- _DIRECTIONS_:
Read the records below and report each line in which "subsection" occurs.

- _EXERCISE MATERIALS_:
···

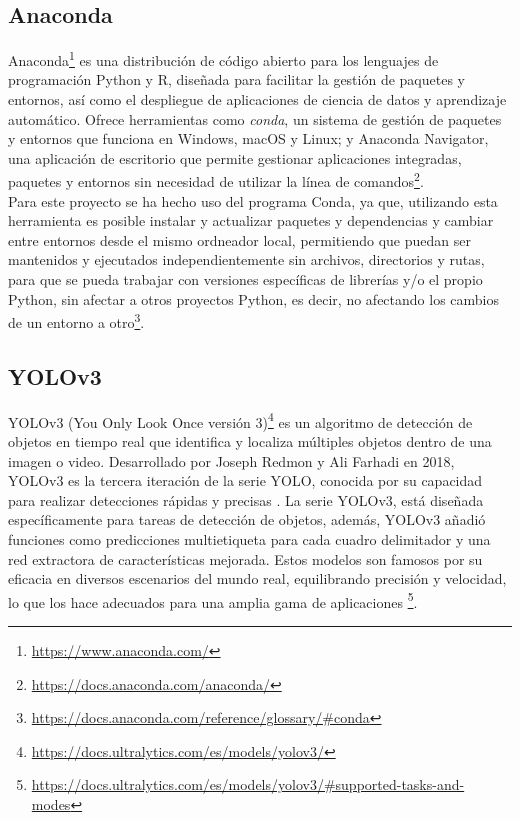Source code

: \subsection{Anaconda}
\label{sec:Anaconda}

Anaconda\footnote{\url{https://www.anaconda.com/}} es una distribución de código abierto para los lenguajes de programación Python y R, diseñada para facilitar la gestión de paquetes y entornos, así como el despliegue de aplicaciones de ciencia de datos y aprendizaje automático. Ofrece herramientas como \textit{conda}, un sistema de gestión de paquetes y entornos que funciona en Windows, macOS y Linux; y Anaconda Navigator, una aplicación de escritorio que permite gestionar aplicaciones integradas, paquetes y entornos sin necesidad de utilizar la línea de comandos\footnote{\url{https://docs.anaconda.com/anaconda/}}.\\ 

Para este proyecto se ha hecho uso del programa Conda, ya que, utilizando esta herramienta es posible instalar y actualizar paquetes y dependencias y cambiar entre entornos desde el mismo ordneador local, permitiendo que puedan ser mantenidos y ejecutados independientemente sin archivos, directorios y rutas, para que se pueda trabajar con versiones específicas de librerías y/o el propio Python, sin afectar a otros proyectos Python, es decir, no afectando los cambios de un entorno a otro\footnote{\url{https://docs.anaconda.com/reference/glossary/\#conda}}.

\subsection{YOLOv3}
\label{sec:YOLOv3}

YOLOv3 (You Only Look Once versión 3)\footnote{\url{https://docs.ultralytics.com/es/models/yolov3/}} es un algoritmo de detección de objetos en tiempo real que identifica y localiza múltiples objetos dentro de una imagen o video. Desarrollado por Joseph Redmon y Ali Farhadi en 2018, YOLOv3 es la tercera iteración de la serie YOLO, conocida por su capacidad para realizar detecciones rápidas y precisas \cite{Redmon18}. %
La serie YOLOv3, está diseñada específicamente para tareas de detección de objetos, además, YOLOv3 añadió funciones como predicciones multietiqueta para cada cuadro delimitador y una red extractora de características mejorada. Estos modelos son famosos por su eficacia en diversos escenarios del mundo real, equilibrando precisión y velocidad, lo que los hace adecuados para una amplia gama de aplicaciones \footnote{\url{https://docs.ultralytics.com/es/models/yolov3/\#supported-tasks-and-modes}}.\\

···

- _RESPONSE TO THIS TASK_:
: \subsection{Anaconda}
\subsection{YOLOv3}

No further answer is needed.